In tutte questi scritti è chiaro che la prima e forse più comune sonorità dell’organo era il Ripieno, che in Italia voleva l’esclusione dei registri di flauto e implicava l’uso del pedale, per donare maggiore gravità e splendore alla sonorità.

La caratteristica del Principale, che più veniva lodata da Antegnati, era la sua delicatezza; la sua funzione era anche quella di accompagnare il canto. L’organo e l’organista in Italia rimasero sempre al servizio della cappella e delle voci.

L’uso particolare del Flauto in ottava con l’Ottava ha un funzionamento perfetto grazie alla particolare collocazione di questi registri sul somiere. Gli Antegnati disponevano, dopo il Principale in facciata, le altre canne del Ripieno a digradare ed solo in fondo al somiere i flauti. I due registri Ottava e Flauto in ottava erano quindi distanti fra loro. La stessa registrazione su uno strumento dove i due registri sono contigui da, spesso, problemi di interferenza (bisogna quindi sempre usare con attenzione le istruzioni che troviamo nei trattati e verificare se la registrazione con due registri vicini sia effettivamente efficace).

A quale repertorio a cui si riferisce il trattato di Antegnati? Non è una questione marginale: ha senso leggere il trattato alla ricerca di quali registri usare per le opere di Frescobaldi, di Trabaci, di Mayone piuttosto che dei musicisti che vissero cinquanta anni dopo, ad esempio Storace o Pasquini? A mio parere è un allargamento di campo molto arbitrario; non penso ci sia una relazione fra l’Arte organica, che non ebbe certo una grande tiratura e diffusione e molta della letteratura organistica del barocco italiano.  L’orizzonte culturale di Costanzo era la musica di area padana della fine del Cinquecento e degli inizi del Seicento. I musicisti a cui lui si riferisce sono i celebri maestri veneziani e i meno noti musicisti di aerea padana (da lui vengono citati espressamente Ottavio Bariolla e Ruggero Trofeo). Per questa musica e per l’arte rinascimentale veneziana (non dimentichiamo che Brescia era in terra veneziana all’epoca) il  trattato rimane una fra le fonti più preziose.

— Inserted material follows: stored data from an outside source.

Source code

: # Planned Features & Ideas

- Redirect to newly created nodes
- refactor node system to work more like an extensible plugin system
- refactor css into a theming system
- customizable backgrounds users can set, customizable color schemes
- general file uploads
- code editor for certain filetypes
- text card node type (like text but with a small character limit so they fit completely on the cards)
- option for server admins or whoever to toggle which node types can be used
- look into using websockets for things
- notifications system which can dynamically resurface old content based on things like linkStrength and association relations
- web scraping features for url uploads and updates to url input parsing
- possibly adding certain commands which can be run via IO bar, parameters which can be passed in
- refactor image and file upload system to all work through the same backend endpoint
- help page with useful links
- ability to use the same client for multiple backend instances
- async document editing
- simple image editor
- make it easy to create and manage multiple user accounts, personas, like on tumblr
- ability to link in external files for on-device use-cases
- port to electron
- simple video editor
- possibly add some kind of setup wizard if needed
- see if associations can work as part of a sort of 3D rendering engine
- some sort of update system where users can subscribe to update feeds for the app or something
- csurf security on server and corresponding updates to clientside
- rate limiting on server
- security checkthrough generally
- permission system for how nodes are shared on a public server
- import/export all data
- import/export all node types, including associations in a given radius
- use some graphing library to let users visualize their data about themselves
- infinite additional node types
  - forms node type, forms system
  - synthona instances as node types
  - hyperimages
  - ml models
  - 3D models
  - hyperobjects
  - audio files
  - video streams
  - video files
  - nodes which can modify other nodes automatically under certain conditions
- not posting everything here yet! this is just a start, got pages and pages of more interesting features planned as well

Grazie a “l’Arte organica” capiamo come suonare gli strumenti di grandi dimensioni di Antegnati che ci sono arrivati (penso a San Maurizio a Milano, organo di dodici piedi o a San Giuseppe a Brescia, imponente strumento di 16 piedi).

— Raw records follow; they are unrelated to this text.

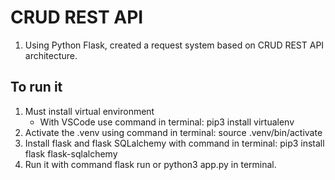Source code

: # CRUD REST API 

1. Using Python Flask, created a request system based on CRUD REST API architecture.

## To run it

1. Must install virtual environment 
   - With VSCode use command in terminal: pip3 install virtualenv
2. Activate the .venv using command in terminal: source .venv/bin/activate
3. Install flask and flask SQLalchemy with command in terminal: pip3 install flask flask-sqlalchemy
4. Run it with command flask run or python3 app.py in terminal.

L’organista che si siede di fronte a queste tastiere non sa oggi distinguere quale sia il do centrale. Ma la particolarità della tradizione italiana era quella di cambiare tessitura, usando un registro  “in alto” o “in basso”, trasformando un Flauto in ottava da un simpatico zufolino ad una sonorità scura e patetica, quando suonato all’ottava grave. I riferimenti a questi cambi di tessitura sono numerosi nell’Arte organica e sono qualcosa di unico rispetto al panorama europeo.